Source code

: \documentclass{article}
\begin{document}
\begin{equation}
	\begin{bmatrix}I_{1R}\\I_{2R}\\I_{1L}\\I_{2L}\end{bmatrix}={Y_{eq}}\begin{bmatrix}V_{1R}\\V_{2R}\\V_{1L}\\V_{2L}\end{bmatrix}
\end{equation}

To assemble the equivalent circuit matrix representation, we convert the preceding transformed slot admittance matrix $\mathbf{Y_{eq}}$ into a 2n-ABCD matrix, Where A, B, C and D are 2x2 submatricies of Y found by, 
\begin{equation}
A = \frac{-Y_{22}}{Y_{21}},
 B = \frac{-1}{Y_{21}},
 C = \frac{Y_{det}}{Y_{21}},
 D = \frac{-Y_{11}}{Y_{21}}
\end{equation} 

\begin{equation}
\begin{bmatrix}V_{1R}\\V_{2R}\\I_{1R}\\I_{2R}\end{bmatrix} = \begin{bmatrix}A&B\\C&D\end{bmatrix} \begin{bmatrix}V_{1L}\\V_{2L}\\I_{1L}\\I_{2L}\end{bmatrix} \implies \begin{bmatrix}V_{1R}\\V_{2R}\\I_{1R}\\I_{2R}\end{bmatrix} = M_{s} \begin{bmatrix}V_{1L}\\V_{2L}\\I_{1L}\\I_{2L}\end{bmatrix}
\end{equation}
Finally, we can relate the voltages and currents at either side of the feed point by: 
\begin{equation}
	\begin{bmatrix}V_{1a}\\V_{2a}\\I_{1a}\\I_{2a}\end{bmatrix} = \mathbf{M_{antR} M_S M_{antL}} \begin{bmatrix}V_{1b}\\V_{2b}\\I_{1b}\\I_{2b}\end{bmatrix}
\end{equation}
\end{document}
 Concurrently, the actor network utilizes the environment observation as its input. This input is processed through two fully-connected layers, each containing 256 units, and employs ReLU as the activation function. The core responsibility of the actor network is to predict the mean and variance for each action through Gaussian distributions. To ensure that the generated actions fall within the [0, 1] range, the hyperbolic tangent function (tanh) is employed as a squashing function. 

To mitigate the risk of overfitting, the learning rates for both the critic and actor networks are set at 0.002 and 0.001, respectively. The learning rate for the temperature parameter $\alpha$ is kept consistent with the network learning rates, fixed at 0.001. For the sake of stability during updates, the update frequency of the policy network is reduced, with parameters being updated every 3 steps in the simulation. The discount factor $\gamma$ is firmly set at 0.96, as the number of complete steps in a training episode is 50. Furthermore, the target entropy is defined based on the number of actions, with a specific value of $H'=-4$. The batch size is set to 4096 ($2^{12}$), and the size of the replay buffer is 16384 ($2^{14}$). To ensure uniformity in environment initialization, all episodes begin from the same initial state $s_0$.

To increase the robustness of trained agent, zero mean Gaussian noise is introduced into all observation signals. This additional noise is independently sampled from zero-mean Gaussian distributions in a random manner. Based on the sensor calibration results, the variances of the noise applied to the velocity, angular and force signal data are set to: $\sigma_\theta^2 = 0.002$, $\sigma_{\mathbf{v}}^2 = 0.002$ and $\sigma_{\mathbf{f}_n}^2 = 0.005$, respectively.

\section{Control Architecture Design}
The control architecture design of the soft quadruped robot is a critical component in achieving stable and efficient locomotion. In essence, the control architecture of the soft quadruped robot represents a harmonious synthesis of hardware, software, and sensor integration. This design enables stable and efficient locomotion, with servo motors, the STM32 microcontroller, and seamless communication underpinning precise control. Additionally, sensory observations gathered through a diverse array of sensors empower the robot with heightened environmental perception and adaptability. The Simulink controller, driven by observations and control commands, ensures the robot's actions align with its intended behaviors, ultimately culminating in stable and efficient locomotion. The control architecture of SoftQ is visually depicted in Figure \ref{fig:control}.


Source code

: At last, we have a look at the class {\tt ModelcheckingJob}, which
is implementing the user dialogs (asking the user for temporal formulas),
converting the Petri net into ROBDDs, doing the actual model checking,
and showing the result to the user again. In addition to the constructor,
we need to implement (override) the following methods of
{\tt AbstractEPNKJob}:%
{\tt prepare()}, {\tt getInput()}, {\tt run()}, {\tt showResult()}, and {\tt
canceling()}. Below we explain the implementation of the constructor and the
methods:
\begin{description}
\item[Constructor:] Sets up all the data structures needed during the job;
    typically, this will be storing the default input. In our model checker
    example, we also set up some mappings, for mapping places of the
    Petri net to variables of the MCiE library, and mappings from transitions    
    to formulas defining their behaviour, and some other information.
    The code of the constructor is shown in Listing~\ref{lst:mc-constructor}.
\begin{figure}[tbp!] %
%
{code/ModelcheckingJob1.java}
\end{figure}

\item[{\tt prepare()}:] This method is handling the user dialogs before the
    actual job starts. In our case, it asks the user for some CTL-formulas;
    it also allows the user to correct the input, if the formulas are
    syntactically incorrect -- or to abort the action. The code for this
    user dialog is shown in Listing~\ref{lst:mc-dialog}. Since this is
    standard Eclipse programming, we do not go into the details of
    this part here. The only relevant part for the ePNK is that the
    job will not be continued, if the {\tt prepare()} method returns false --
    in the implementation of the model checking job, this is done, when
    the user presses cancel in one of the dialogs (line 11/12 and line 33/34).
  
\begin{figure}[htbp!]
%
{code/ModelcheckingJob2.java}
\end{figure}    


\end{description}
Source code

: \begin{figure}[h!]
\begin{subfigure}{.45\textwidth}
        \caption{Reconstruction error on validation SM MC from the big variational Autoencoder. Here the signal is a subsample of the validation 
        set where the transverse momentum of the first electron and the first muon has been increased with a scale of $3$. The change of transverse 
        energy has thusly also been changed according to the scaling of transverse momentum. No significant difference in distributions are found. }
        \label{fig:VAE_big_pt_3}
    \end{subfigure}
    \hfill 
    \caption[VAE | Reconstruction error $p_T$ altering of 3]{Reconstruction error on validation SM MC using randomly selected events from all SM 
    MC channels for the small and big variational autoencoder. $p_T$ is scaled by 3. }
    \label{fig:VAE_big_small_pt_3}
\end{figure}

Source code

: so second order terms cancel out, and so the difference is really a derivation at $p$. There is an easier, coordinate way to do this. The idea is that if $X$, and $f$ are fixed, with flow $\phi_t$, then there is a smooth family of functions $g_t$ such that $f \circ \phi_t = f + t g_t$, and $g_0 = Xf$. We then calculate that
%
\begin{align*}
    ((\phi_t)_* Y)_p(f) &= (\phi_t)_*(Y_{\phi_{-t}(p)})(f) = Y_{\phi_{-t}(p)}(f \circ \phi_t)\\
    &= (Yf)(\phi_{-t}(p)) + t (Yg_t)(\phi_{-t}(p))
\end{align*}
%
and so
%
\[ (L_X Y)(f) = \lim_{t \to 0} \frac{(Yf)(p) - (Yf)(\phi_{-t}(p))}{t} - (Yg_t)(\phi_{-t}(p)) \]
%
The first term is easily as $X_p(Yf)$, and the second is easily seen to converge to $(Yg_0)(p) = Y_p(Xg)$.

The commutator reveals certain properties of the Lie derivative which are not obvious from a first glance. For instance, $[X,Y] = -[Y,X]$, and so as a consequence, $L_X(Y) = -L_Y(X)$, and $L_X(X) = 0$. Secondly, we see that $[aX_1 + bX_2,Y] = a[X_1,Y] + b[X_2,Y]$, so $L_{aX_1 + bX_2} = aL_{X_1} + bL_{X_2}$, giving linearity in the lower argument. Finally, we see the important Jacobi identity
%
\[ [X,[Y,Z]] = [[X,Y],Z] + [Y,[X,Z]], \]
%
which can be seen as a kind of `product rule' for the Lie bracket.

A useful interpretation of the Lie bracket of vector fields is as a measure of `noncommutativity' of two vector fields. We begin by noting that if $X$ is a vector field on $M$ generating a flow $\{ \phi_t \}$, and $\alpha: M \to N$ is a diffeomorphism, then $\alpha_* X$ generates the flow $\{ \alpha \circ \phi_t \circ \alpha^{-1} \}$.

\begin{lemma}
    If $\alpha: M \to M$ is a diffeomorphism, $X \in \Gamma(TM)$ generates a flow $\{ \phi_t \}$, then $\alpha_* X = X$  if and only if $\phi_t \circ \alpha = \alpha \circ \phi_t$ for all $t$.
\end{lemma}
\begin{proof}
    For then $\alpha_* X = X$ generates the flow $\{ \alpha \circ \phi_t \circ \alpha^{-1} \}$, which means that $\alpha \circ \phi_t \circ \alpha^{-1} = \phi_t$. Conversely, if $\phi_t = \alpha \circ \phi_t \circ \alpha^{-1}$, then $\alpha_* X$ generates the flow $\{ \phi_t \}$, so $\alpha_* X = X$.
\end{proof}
+===+
Give back every line of the listing where the word "implementation" shows up.

canceling()}. Below we explain the implementation of the constructor and the
    in the implementation of the model checking job, this is done, when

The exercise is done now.